- _Work order_: Whenever a line in the material below includes "uFunc", copy that line.
Start of Block
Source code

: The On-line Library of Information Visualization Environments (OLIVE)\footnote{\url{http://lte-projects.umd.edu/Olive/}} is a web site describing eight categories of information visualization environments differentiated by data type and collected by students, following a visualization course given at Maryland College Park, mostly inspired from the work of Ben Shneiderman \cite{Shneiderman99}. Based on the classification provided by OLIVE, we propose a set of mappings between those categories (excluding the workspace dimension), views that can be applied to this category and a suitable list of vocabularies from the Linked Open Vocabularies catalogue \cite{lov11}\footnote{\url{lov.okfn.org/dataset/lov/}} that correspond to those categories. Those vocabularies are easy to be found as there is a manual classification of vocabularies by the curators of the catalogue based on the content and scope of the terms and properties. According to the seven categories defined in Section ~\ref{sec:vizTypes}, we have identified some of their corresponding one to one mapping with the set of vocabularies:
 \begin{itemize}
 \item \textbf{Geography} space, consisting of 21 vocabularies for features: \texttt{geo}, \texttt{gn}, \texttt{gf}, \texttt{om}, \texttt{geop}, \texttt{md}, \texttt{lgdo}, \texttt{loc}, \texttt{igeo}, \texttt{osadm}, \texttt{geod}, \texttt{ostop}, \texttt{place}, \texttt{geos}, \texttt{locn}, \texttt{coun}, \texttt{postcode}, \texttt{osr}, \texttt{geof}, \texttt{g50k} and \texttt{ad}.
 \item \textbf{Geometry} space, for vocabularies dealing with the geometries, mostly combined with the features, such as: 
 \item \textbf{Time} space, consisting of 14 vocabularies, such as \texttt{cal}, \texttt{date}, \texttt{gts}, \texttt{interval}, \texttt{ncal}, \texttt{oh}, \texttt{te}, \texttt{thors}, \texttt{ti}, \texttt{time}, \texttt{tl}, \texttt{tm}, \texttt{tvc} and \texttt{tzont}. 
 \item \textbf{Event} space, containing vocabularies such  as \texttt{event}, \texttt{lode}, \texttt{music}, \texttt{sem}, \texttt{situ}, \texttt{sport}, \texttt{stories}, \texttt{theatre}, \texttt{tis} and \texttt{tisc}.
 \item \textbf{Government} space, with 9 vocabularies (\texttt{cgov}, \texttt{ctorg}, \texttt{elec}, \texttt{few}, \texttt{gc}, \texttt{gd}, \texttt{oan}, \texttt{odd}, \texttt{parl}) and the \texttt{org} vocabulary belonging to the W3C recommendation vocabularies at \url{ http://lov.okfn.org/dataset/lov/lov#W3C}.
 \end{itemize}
End of Block
Start of Block
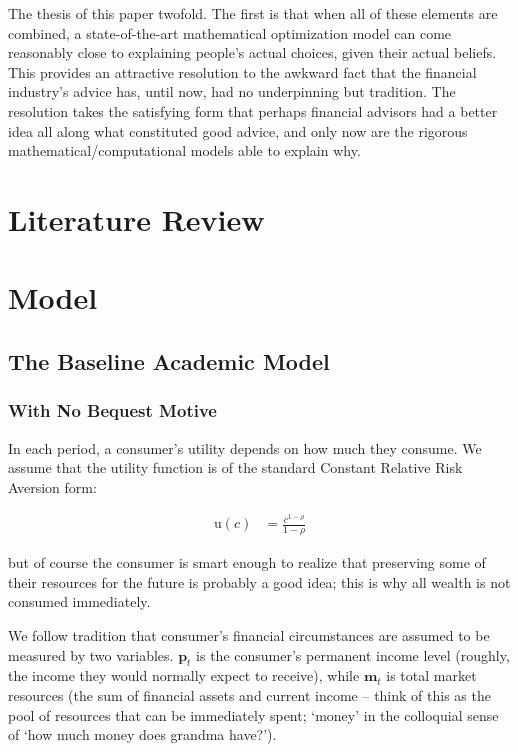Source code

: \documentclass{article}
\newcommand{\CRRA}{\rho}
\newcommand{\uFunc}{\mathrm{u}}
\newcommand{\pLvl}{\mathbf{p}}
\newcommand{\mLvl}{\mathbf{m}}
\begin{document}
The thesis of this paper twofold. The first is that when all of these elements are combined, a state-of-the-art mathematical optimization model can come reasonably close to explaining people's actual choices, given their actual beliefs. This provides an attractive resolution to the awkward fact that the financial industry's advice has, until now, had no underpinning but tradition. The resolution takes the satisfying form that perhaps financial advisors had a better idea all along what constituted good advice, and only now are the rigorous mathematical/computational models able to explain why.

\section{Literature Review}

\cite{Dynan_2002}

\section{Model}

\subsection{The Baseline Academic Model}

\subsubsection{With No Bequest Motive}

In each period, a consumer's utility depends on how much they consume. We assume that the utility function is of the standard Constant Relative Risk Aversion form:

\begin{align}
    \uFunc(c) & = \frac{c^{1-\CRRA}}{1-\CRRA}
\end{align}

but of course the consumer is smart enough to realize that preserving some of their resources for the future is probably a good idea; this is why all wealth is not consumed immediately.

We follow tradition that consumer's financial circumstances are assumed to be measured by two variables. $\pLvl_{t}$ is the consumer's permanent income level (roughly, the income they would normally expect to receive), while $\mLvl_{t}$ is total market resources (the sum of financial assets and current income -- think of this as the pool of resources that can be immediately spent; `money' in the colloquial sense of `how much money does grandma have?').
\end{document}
End of Block
- _Solution for this exercise_:
\newcommand{\uFunc}{\mathrm{u}}
    \uFunc(c) & = \frac{c^{1-\CRRA}}{1-\CRRA}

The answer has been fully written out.